Problem details
Work through the data and report how many lines include the string "Large", giving the number alone.

Saved entries
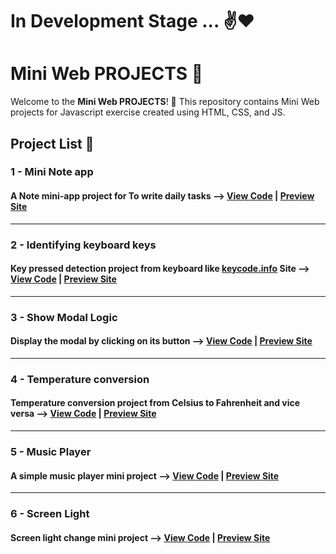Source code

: # In Development Stage ... ✌️❤️


# Mini Web PROJECTS 🚀

Welcome to the **Mini Web PROJECTS**! 🎉 This repository contains Mini Web projects for Javascript exercise created using HTML, CSS, and JS.

## Project List 📜

### 1 - Mini Note app
#### A Note mini-app project for To write daily tasks --> [View Code](https://github.com/KhodaeiDev/Mini-Web-Projects/tree/master/note-app) | [Preview Site](https://khodaeidev.github.io/Mini-Web-Projects/note-app/)
---
### 2 - Identifying keyboard keys
#### Key pressed detection project from keyboard like [keycode.info](https://www.toptal.com/developers/keycode) Site --> [View Code](https://github.com/KhodaeiDev/Mini-Web-Projects/tree/master/key-code) | [Preview Site](https://khodaeidev.github.io/Mini-Web-Projects/key-code/)
---
### 3 - Show Modal Logic 
#### Display the modal by clicking on its button --> [View Code](https://github.com/KhodaeiDev/Mini-Web-Projects/tree/master/show-modal) | [Preview Site](https://khodaeidev.github.io/Mini-Web-Projects/show-modal/)
---
### 4 - Temperature conversion
#### Temperature conversion project from Celsius to Fahrenheit and vice versa --> [View Code](https://github.com/KhodaeiDev/Mini-Web-Projects/tree/master/temp) | [Preview Site](https://khodaeidev.github.io/Mini-Web-Projects/temp/)
---
### 5 - Music Player
#### A simple music player mini project --> [View Code](https://github.com/KhodaeiDev/Mini-Web-Projects/tree/master/music-player) | [Preview Site](https://khodaeidev.github.io/Mini-Web-Projects/music-player/)
---
### 6 - Screen Light
#### Screen light change mini project --> [View Code](https://github.com/KhodaeiDev/Mini-Web-Projects/tree/master/screen-light) | [Preview Site](https://khodaeidev.github.io/Mini-Web-Projects/screen-light/)
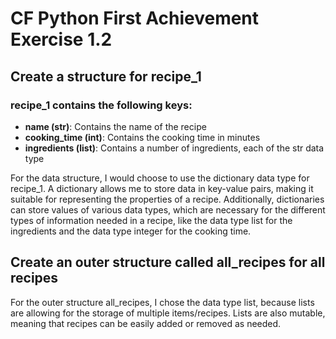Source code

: # CF Python First Achievement Exercise 1.2

## Create a structure for recipe_1 
### recipe_1 contains the following keys:
* **name (str)**: Contains the name of the recipe
* **cooking_time (int)**: Contains the cooking time in minutes
* **ingredients (list)**: Contains a number of ingredients, each of the str data type

For the data structure, I would choose to use the dictionary data type for recipe_1. A dictionary allows me to store data in key-value pairs, making it suitable for representing the properties of a recipe. Additionally, dictionaries can store values of various data types, which are necessary for the different types of information needed in a recipe, like the data type list for the ingredients and the data type integer for the cooking time. 

## Create an outer structure called all_recipes for all recipes
For the outer structure all_recipes, I chose the data type list, because lists are allowing for the storage of multiple items/recipes. Lists are also mutable, meaning that recipes can be easily added or removed as needed. 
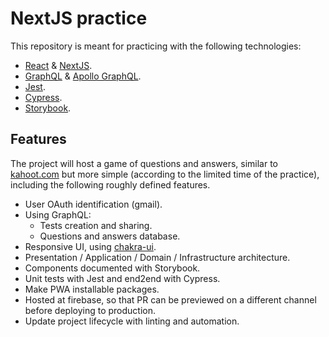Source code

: # NextJS practice

This repository is meant for practicing with the following technologies:
* [React](https://react.dev/learn) & [NextJS](https://nextjs.org/).
* [GraphQL](https://graphql.org/learn/) & [Apollo GraphQL](https://www.apollographql.com/docs/react/get-started/).
* [Jest](https://jestjs.io/es-ES/).
* [Cypress](https://www.cypress.io/).
* [Storybook](https://storybook.js.org/).

## Features

The project will host a game of questions and answers, similar to [kahoot.com](kahoot.com) but more simple (according to the limited time of the practice), including the following roughly defined features.
* User OAuth identification (gmail).
* Using GraphQL:
  * Tests creation and sharing.
  * Questions and answers database.
* Responsive UI, using [chakra-ui](chakra-ui.com).
* Presentation / Application / Domain / Infrastructure architecture.
* Components documented with Storybook.
* Unit tests with Jest and end2end with Cypress.
* Make PWA installable packages.
* Hosted at firebase, so that PR can be previewed on a different channel before deploying to production.
* Update project lifecycle with linting and automation.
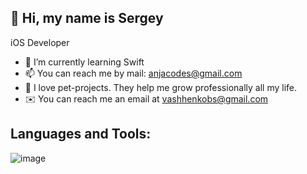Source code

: ## 👋 Hi, my name is Sergey



iOS Developer

- 🌱 I’m currently learning Swift
- 📫 You can reach me by mail: anjacodes@gmail.com
- 🚀 I love pet-projects. They help me grow professionally all my life.
- ✉️ You can reach me an email at vashhenkobs@gmail.com

## Languages and Tools:

![image](https://user-images.githubusercontent.com/125308982/230731990-58dadd23-2a2d-4fd7-869f-5d7c2d37575e.png)

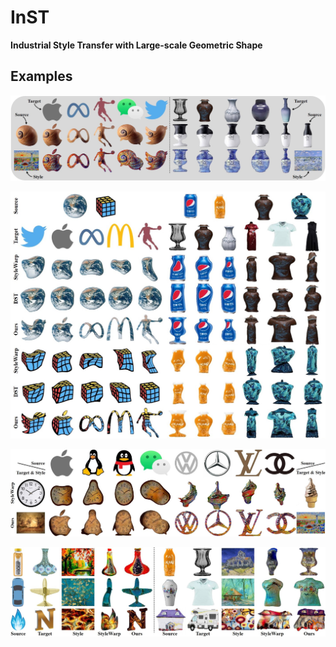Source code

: # InST
**Industrial Style Transfer with Large-scale Geometric Shape**

## Examples
<p align='center'>
 <img alt='First Row' src='example/first.jpg'>
</p>

<p align='center'>
 <img alt='Large-scale Warping Examples' src='example/warp.jpg'>
</p>

<p align='center'>
 <img alt='Shape and Texture Transfer Examples' src='example/warp_texture.jpg'>
</p>

<p align='center'>
 <img alt='Shape and Texture Transfer Examples_2' src='example/warp_texture2.jpg'>
</p>

<!-- <p align='center'>
 <img alt='Texture Transfer Examples' src='figs/result.png'>
</p> -->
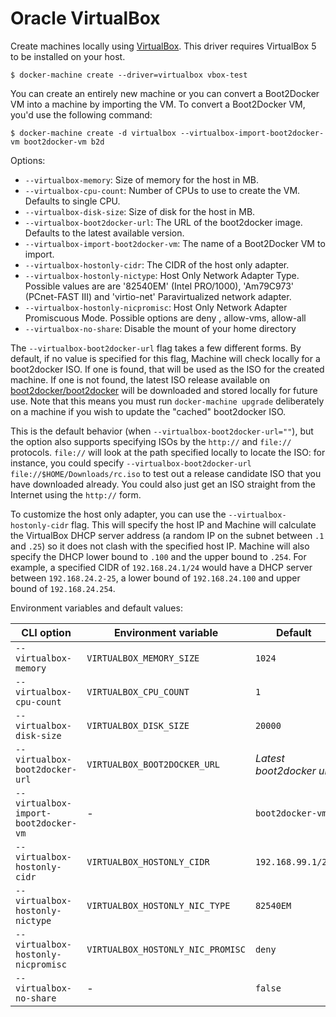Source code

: <!--[metadata]>
+++
title = "Oracle VirtualBox"
description = "Oracle VirtualBox driver for machine"
keywords = ["machine, Oracle VirtualBox, driver"]
[menu.main]
parent="smn_machine_drivers"
+++
<![end-metadata]-->

# Oracle VirtualBox
Create machines locally using [VirtualBox](https://www.virtualbox.org/).
This driver requires VirtualBox 5 to be installed on your host.

    $ docker-machine create --driver=virtualbox vbox-test

You can create an entirely new machine or you can convert a Boot2Docker VM into
a machine by importing the VM. To convert a Boot2Docker VM, you'd use the following
command:

    $ docker-machine create -d virtualbox --virtualbox-import-boot2docker-vm boot2docker-vm b2d


Options:

 - `--virtualbox-memory`: Size of memory for the host in MB.
 - `--virtualbox-cpu-count`: Number of CPUs to use to create the VM. Defaults to single CPU.
 - `--virtualbox-disk-size`: Size of disk for the host in MB.
 - `--virtualbox-boot2docker-url`: The URL of the boot2docker image. Defaults to the latest available version.
 - `--virtualbox-import-boot2docker-vm`: The name of a Boot2Docker VM to import.
 - `--virtualbox-hostonly-cidr`: The CIDR of the host only adapter.
 - `--virtualbox-hostonly-nictype`: Host Only Network Adapter Type. Possible values are are '82540EM' (Intel PRO/1000), 'Am79C973' (PCnet-FAST III) and 'virtio-net' Paravirtualized network adapter.
 - `--virtualbox-hostonly-nicpromisc`: Host Only Network Adapter Promiscuous Mode. Possible options are deny , allow-vms, allow-all 
 - `--virtualbox-no-share`: Disable the mount of your home directory

The `--virtualbox-boot2docker-url` flag takes a few different forms. By
default, if no value is specified for this flag, Machine will check locally for
a boot2docker ISO. If one is found, that will be used as the ISO for the
created machine. If one is not found, the latest ISO release available on
[boot2docker/boot2docker](https://github.com/boot2docker/boot2docker) will be
downloaded and stored locally for future use. Note that this means you must run
`docker-machine upgrade` deliberately on a machine if you wish to update the "cached"
boot2docker ISO.

This is the default behavior (when `--virtualbox-boot2docker-url=""`), but the
option also supports specifying ISOs by the `http://` and `file://` protocols.
`file://` will look at the path specified locally to locate the ISO: for
instance, you could specify `--virtualbox-boot2docker-url
file://$HOME/Downloads/rc.iso` to test out a release candidate ISO that you have
downloaded already. You could also just get an ISO straight from the Internet
using the `http://` form.

To customize the host only adapter, you can use the `--virtualbox-hostonly-cidr`
flag.  This will specify the host IP and Machine will calculate the VirtualBox
DHCP server address (a random IP on the subnet between `.1` and `.25`) so
it does not clash with the specified host IP.
Machine will also specify the DHCP lower bound to `.100` and the upper bound
to `.254`.  For example, a specified CIDR of `192.168.24.1/24` would have a
DHCP server between `192.168.24.2-25`, a lower bound of `192.168.24.100` and
upper bound of `192.168.24.254`.

Environment variables and default values:

| CLI option                           | Environment variable              | Default                  |
|--------------------------------------|-----------------------------------|--------------------------|
| `--virtualbox-memory`                | `VIRTUALBOX_MEMORY_SIZE`          | `1024`                   |
| `--virtualbox-cpu-count`             | `VIRTUALBOX_CPU_COUNT`            | `1`                      |
| `--virtualbox-disk-size`             | `VIRTUALBOX_DISK_SIZE`            | `20000`                  |
| `--virtualbox-boot2docker-url`       | `VIRTUALBOX_BOOT2DOCKER_URL`      | *Latest boot2docker url* |
| `--virtualbox-import-boot2docker-vm` | -                                 | `boot2docker-vm`         |
| `--virtualbox-hostonly-cidr`         | `VIRTUALBOX_HOSTONLY_CIDR`        | `192.168.99.1/24`        |
| `--virtualbox-hostonly-nictype`      | `VIRTUALBOX_HOSTONLY_NIC_TYPE`    | `82540EM`                |
| `--virtualbox-hostonly-nicpromisc`   | `VIRTUALBOX_HOSTONLY_NIC_PROMISC` | `deny`                   |
| `--virtualbox-no-share`              | -                                 | `false`                  |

Finished exercise
2